FRAGE 1: Völlig richtig, auch die Gemeinde kann sich irren und eine falsche Rechtsgrundlage heranziehen. Der jeweilige Anwendungsbereich der Satzungen ist in den Satzungen selbst festgelegt, in der Regel gleich am Anfang in den ersten Paragraphen. Das ist von Ihnen richtig erkannt und gar nicht "zu einfach" gedacht.

Es kommt dabei entscheidend auf die Einstufung der Straße durch die Gemeinde an, insbesondere ob es sich um eine Ausbaumaßnahme handelt (dann Straßenbeitragsrecht) oder eine erstmalige Herstellung im Sinne des Erschließungsbeitragsrechts im Sinne der §§ 127 ff. BauGB (dann Erschließungssatzung). Hierzu gibt es zahlreiche verwaltungsgerichtliche Urteile, z.B. das Urteil des OVG Lüneburg vom 09.08.2016 - 9 LC 29/15 - abrufbar unter https://openjur.de/u/897431.html

Auch in diesem Urteil wandten sich die Kläger gegen die Heranziehung zu einem Erschließungsbeitrag durch die Gemeinde für den Ausbau einer Straße auf Grundlage der Erschließungsbeitragssatzung. Das Gericht entschied zugunsten der Kläger, dass nur die Straßenbaubeitragssatzung anwendbar sei, nicht die Erschließungssatzung.

Das Urteil und die dort enthaltenen Argumente könnte auch für Ihren Fall nutzbar gemacht werden, so dass es tatsächlich Sinn haben könnte, den Widerspruch einzulegen. Voraussetzung ist allerdings die nähere Überprüfung des Bescheids und eine Akteneinsicht, am besten durch eine(n) auf das Verwaltungsrecht spezialisierte Anwältin oder Anwalt vor Ort. Beachten Sie die Rechtsbehelfsbelehrung im Bescheid. Eine Akteneinsicht verlängert die Frist nicht. Sie können sich eine weitere Begründung des fristgemäß einzureichenden Widerspruchs aber nach Akteneinsicht vorbehalten.
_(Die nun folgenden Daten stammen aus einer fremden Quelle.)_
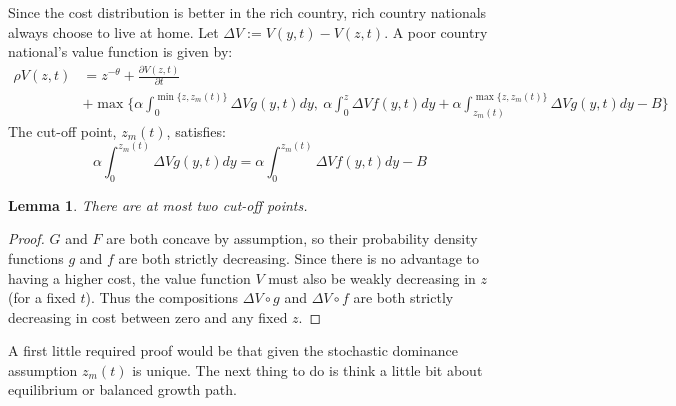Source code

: \documentclass{article}
\newtheorem{lemma}[theorem]{Lemma}
\begin{document}
Since the cost distribution is better in the rich country, rich country nationals always choose to live at home.  Let $\Delta V := V(y,t)-V(z,t)$. A poor country national's value function is given by:  
\begin{align}
  \rho V(z,t) &= z^{-\theta} + \frac{\partial V(z,t)}{\partial t} \nonumber  \\
  &+ \max\{\alpha \int_0^{\min \{z,z_m(t)\}} \Delta V g(y,t) dy,\  \alpha \int_0^z \Delta V f(y,t) dy + \alpha \int_{z_m(t)}^{\max \{z,z_m(t)\}}\Delta V g(y,t)dy - B\}
\end{align}
The cut-off point, $z_m(t)$, satisfies:
\begin{equation}
  \alpha \int_0^{z_m(t)} \Delta V g(y,t) dy = \alpha \int_0^{z_m(t)} \Delta V f(y,t)dy - B
\end{equation}
\begin{lemma}
 There are at most two cut-off points. 
\end{lemma}
\begin{proof}
$G$ and $F$ are both concave by assumption, so their probability density functions $g$ and $f$ are both strictly decreasing.  
Since there is no advantage to having a higher cost, the value function $V$ must also be weakly decreasing in $z$ (for a fixed $t$).   
Thus the compositions $\Delta V \circ g$ and $\Delta V \circ f$ are both strictly decreasing in cost between zero and any fixed $z$.


\end{proof}
A first little required proof would be that given the stochastic dominance assumption $z_m(t)$ is unique.
The next thing to do is think a little bit about equilibrium or balanced growth path.
\end{document}

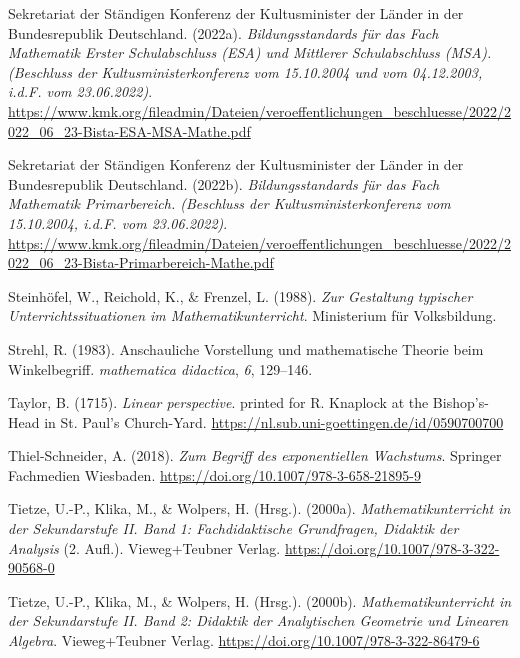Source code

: \documentclass[
]{scrbook}
\newlength{\cslhangindent}
\newenvironment{CSLReferences}[2] %
 {\begin{list}{}{%
  \setlength{\itemindent}{0pt}
  \setlength{\leftmargin}{0pt}
  \setlength{\parsep}{0pt}
  \ifodd #1
   \setlength{\leftmargin}{\cslhangindent}
   \setlength{\itemindent}{-1\cslhangindent}
  \fi
  \setlength{\itemsep}{#2\baselineskip}}}
 {\end{list}}
\theoremstyle{definition}
\theoremstyle{definition}
\theoremstyle{definition}
\theoremstyle{definition}
\theoremstyle{remark}
\begin{document}
\begin{CSLReferences}{1}{0}
Sekretariat der Ständigen Konferenz der Kultusminister der Länder in der Bundesrepublik Deutschland. (2022a). \emph{Bildungsstandards für das {Fach} {Mathematik} {Erster} {Schulabschluss} ({ESA}) und {Mittlerer} {Schulabschluss} ({MSA}). ({Beschluss} der {Kultusministerkonferenz} vom 15.10.2004 und vom 04.12.2003, i.d.{F}. vom 23.06.2022)}. \url{https://www.kmk.org/fileadmin/Dateien/veroeffentlichungen_beschluesse/2022/2022_06_23-Bista-ESA-MSA-Mathe.pdf}

Sekretariat der Ständigen Konferenz der Kultusminister der Länder in der Bundesrepublik Deutschland. (2022b). \emph{Bildungsstandards für das {Fach} {Mathematik} {Primarbereich}. ({Beschluss} der {Kultusministerkonferenz} vom 15.10.2004, i.d.{F}. vom 23.06.2022)}. \url{https://www.kmk.org/fileadmin/Dateien/veroeffentlichungen_beschluesse/2022/2022_06_23-Bista-Primarbereich-Mathe.pdf}

Steinhöfel, W., Reichold, K., \& Frenzel, L. (1988). \emph{Zur {Gestaltung} typischer {Unterrichtssituationen} im {Mathematikunterricht}}. Ministerium für Volksbildung.

Strehl, R. (1983). Anschauliche {Vorstellung} und mathematische {Theorie} beim {Winkelbegriff}. \emph{mathematica didactica}, \emph{6}, 129--146.

Taylor, B. (1715). \emph{Linear perspective}. printed for R. Knaplock at the Bishop's-Head in St. Paul's Church-Yard. \url{https://nl.sub.uni-goettingen.de/id/0590700700}

Thiel-Schneider, A. (2018). \emph{Zum {Begriff} des exponentiellen {Wachstums}}. Springer Fachmedien Wiesbaden. \url{https://doi.org/10.1007/978-3-658-21895-9}

Tietze, U.-P., Klika, M., \& Wolpers, H. (Hrsg.). (2000a). \emph{Mathematikunterricht in der {Sekundarstufe} {II}. {Band} 1: {Fachdidaktische} {Grundfragen}, {Didaktik} der {Analysis}} (2. Aufl.). Vieweg+Teubner Verlag. \url{https://doi.org/10.1007/978-3-322-90568-0}

Tietze, U.-P., Klika, M., \& Wolpers, H. (Hrsg.). (2000b). \emph{Mathematikunterricht in der {Sekundarstufe} {II}. {Band} 2: {Didaktik} der {Analytischen} {Geometrie} und {Linearen} {Algebra}}. Vieweg+Teubner Verlag. \url{https://doi.org/10.1007/978-3-322-86479-6}


\end{CSLReferences}
\end{document}

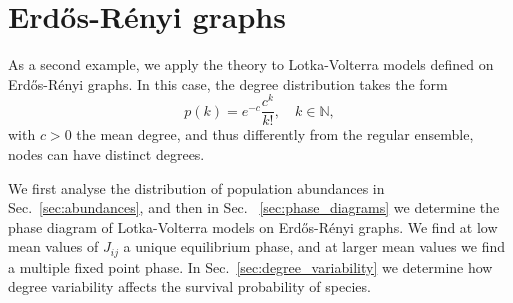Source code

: \documentclass[11pt,a4paper]{article}
\newcommand{\nm}[1]{{\color{red}[NM: #1]}}
\newcommand{\iz}[1]{{\color{orange}[IN: #1]}}
\begin{document}



\section{Erd\H{o}s-R\'{e}nyi graphs}
As a second example, we apply the theory to Lotka-Volterra models defined on  Erd\H{o}s-R\'{e}nyi graphs.    In this case, the degree distribution takes the form
\begin{equation}
p(k) = e^{-c}\frac{c^k}{k!}, \quad k\in \mathbb{N},
\end{equation}
with $c>0 $ the mean degree, and thus differently from the regular ensemble,  nodes can have distinct degrees.     

We first analyse the distribution of population abundances in Sec.~\ref{sec:abundances}, and then in Sec. ~\ref{sec:phase_diagrams} we determine the phase diagram of Lotka-Volterra models on Erd\H{o}s-R\'{e}nyi graphs.  We find at low mean values of  $J_{ij}$ a unique equilibrium phase, and at larger mean values we find a multiple fixed point phase.   In Sec.~\ref{sec:degree_variability} we determine how degree variability affects the survival probability of species.   
\end{document}
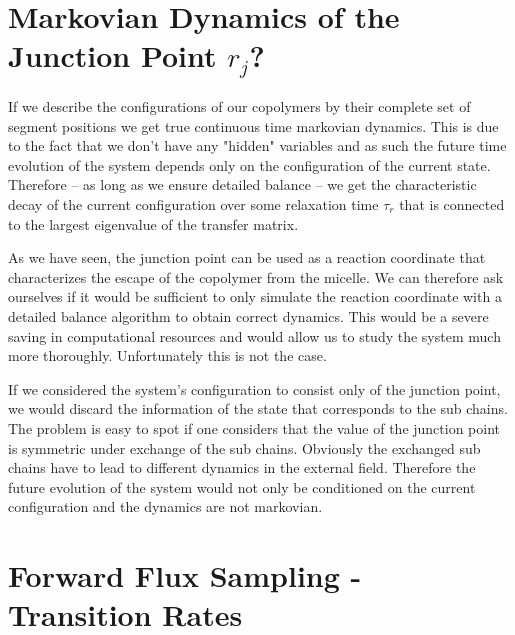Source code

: \documentclass[../main.tex]{subfiles}
\begin{document}
\section{Markovian Dynamics of the Junction Point $r_j$?}

If we describe the configurations of our copolymers by their complete set of segment positions we get true continuous time markovian dynamics.
This is due to the fact that we don't have any "hidden" variables and as such the future time evolution of the system depends only on the configuration of the current state.
Therefore -- as long as we ensure detailed balance -- we get the characteristic decay of the current configuration over some relaxation time $\tau_r$ that is connected to the largest eigenvalue of the transfer matrix.
\par

As we have seen, the junction point can be used as a reaction coordinate that characterizes the escape of the copolymer from the micelle.
We can therefore ask ourselves if it would be sufficient to only simulate the reaction coordinate with a detailed balance algorithm to obtain correct dynamics.
This would be a severe saving in computational resources and would allow us to study the system much more thoroughly.
Unfortunately this is not the case.
\par

If we considered the system's configuration to consist only of the junction point, we would discard the information of the state that corresponds to the sub chains.
The problem is easy to spot if one considers that the value of the junction point is symmetric under exchange of the sub chains.
Obviously the exchanged sub chains have to lead to different dynamics in the external field.
Therefore the future evolution of the system would not only be conditioned on the current configuration and the dynamics are not markovian.
\par

\section{Forward Flux Sampling - Transition Rates}
\end{document}
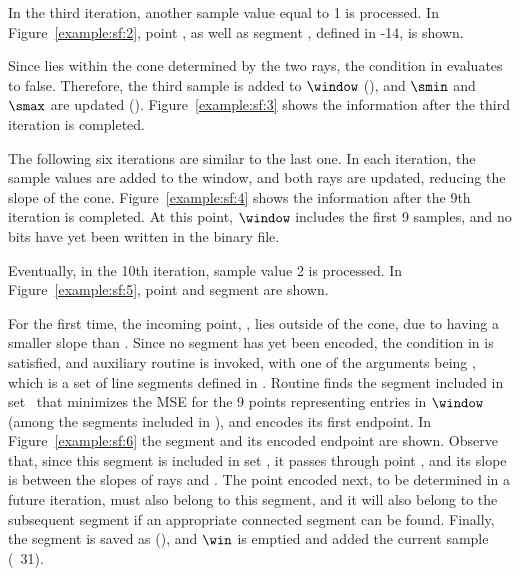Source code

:\vspace{+5pt}


In the third iteration, another sample value equal to 1 is processed. In Figure~\ref{example:sf:2}, point , as well as segment , defined in -14, is shown.


\vspace{+5pt}


\clearpage


Since  lies within the cone determined by the two rays, the condition in  evaluates to false. Therefore, the third sample is added to $\window$ (), and $\smin$ and $\smax$ are updated (). Figure~\ref{example:sf:3}  shows the information after the third iteration is completed. 


\vspace{+5pt}


The following six iterations are similar to the last one. In each iteration, the sample values are added to the window, and both rays are updated, reducing the slope of the cone. Figure~\ref{example:sf:4} shows the information after the 9th iteration is completed. At this point, $\window$ includes the first 9 samples, and no bits have yet been written in the binary file. 


\vspace{+5pt}


\clearpage


Eventually, in the 10th iteration, sample value 2 is processed. In Figure~\ref{example:sf:5}, point  and segment  are shown.




For the first time, the incoming point, , lies outside of the cone, due to  having a smaller slope than \smin. Since no segment has yet been encoded, the condition in  is satisfied, and auxiliary routine \CAWinStart is invoked, with one of the arguments being \segmentSet, which is a set of line segments defined in . Routine \CAWinStart finds the segment included in set \segmentSet\ that minimizes the MSE for the 9 points representing entries in $\window$ (among the segments included in \segmentSet), and encodes its first endpoint. In Figure~\ref{example:sf:6} the segment and its encoded endpoint are shown. Observe that, since this segment is included in set \segmentSet, it passes through point \interPoint, and its slope is between the slopes of rays \smin and \smax. The point encoded next, to be determined in a future iteration, must also belong to this segment, and it will also belong to the subsequent segment if an appropriate connected segment can be found. Finally, the segment is saved as \segmentLastT (), and $\win$ is emptied and added the current sample (\Line~31).


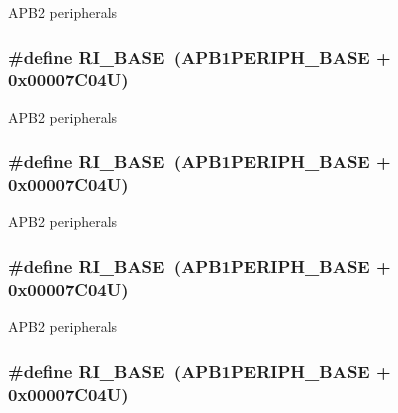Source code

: A\-P\-B2 peripherals \hypertarget{group___peripheral__memory__map_ga8fdc749e6f184b3cd9b01f179af62e4c}{
\subsubsection[{R\-I\-\_\-\-B\-A\-S\-E}]{\setlength{\rightskip}{0pt plus 5cm}\#define R\-I\-\_\-\-B\-A\-S\-E~(A\-P\-B1\-P\-E\-R\-I\-P\-H\-\_\-\-B\-A\-S\-E + 0x00007\-C04\-U)}}\label{group___peripheral__memory__map_ga8fdc749e6f184b3cd9b01f179af62e4c}
A\-P\-B2 peripherals \hypertarget{group___peripheral__memory__map_ga8fdc749e6f184b3cd9b01f179af62e4c}{
\subsubsection[{R\-I\-\_\-\-B\-A\-S\-E}]{\setlength{\rightskip}{0pt plus 5cm}\#define R\-I\-\_\-\-B\-A\-S\-E~(A\-P\-B1\-P\-E\-R\-I\-P\-H\-\_\-\-B\-A\-S\-E + 0x00007\-C04\-U)}}\label{group___peripheral__memory__map_ga8fdc749e6f184b3cd9b01f179af62e4c}
A\-P\-B2 peripherals \hypertarget{group___peripheral__memory__map_ga8fdc749e6f184b3cd9b01f179af62e4c}{
\subsubsection[{R\-I\-\_\-\-B\-A\-S\-E}]{\setlength{\rightskip}{0pt plus 5cm}\#define R\-I\-\_\-\-B\-A\-S\-E~(A\-P\-B1\-P\-E\-R\-I\-P\-H\-\_\-\-B\-A\-S\-E + 0x00007\-C04\-U)}}\label{group___peripheral__memory__map_ga8fdc749e6f184b3cd9b01f179af62e4c}
A\-P\-B2 peripherals \hypertarget{group___peripheral__memory__map_ga8fdc749e6f184b3cd9b01f179af62e4c}{
\subsubsection[{R\-I\-\_\-\-B\-A\-S\-E}]{\setlength{\rightskip}{0pt plus 5cm}\#define R\-I\-\_\-\-B\-A\-S\-E~(A\-P\-B1\-P\-E\-R\-I\-P\-H\-\_\-\-B\-A\-S\-E + 0x00007\-C04\-U)}}\label{group___peripheral__memory__map_ga8fdc749e6f184b3cd9b01f179af62e4c}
FRAGE 2: Nach einem weiteren Urteil des OVG Lüneburg, das allerdings nur über kostenpflichtige Datenbanken abrufbar ist, darf die Gemeinde ein Grundstück bei entsprechend starkem städtebaulichen Interesse auch dann in die Planungen für die Erschließung neuer Bauflächen einbeziehen, wenn dessen Eigentümer seine Bebauung jedenfalls derzeit nicht wünschen, OVG Lüneburg, Urteil vom 17.11.2005 - 1 KN 127/04 - BeckRS 2005, 31027. Ihre Bauwünsche können ein solches städtebauliche Interesse durchaus begründen, so dass Ihre Wünsche (abgesenkter Bordstein) Berücksichtigung finden müssen. Zusätzliche Erschließungsleistungen wie der Anschluss an die Kanalisation sind allerdings in der Regel gesondert abrechenbar. Ich empfehle, Kontakt mit der Gemeinde aufzunehmen und Ihre Bauwünsche dort rechtzeitig zu artikulieren.

Ich hoffe, dass Ihnen diese Hinweise weiterhelfen. Sollte dennoch etwas unklar sein, so fragen Sie gerne - ohne Mehrkosten - nach, damit Sie auf jeden Fall rundum zufrieden mit der Beantwortung Ihrer Fragen sind.

In jedem Falle wünsche ich Ihnen alles Gute und viel Erfolg.

Mit den besten Grüßen aus Münster in Westfalen

Dr. Andreas Neumann
Rechtsanwalt


Nachfrage vom Fragesteller 24.07.2018 | 21:56

Sehr geehrter Herr Anwalt,
herzlichen Dank für die verständliche Antwort. Einzige Rückfrage zu 1): Wir haben letzte Woche eine "Bürgerinformation" zur Fertigstellung der Straße und die voraussichtlichen Kosten erhalten. Kommende Woche ist Baubeginn. Sofern ich in Widerspruch gehen möchte, sollte ich dies jetzt tun oder auf den Beitragsbescheid warten?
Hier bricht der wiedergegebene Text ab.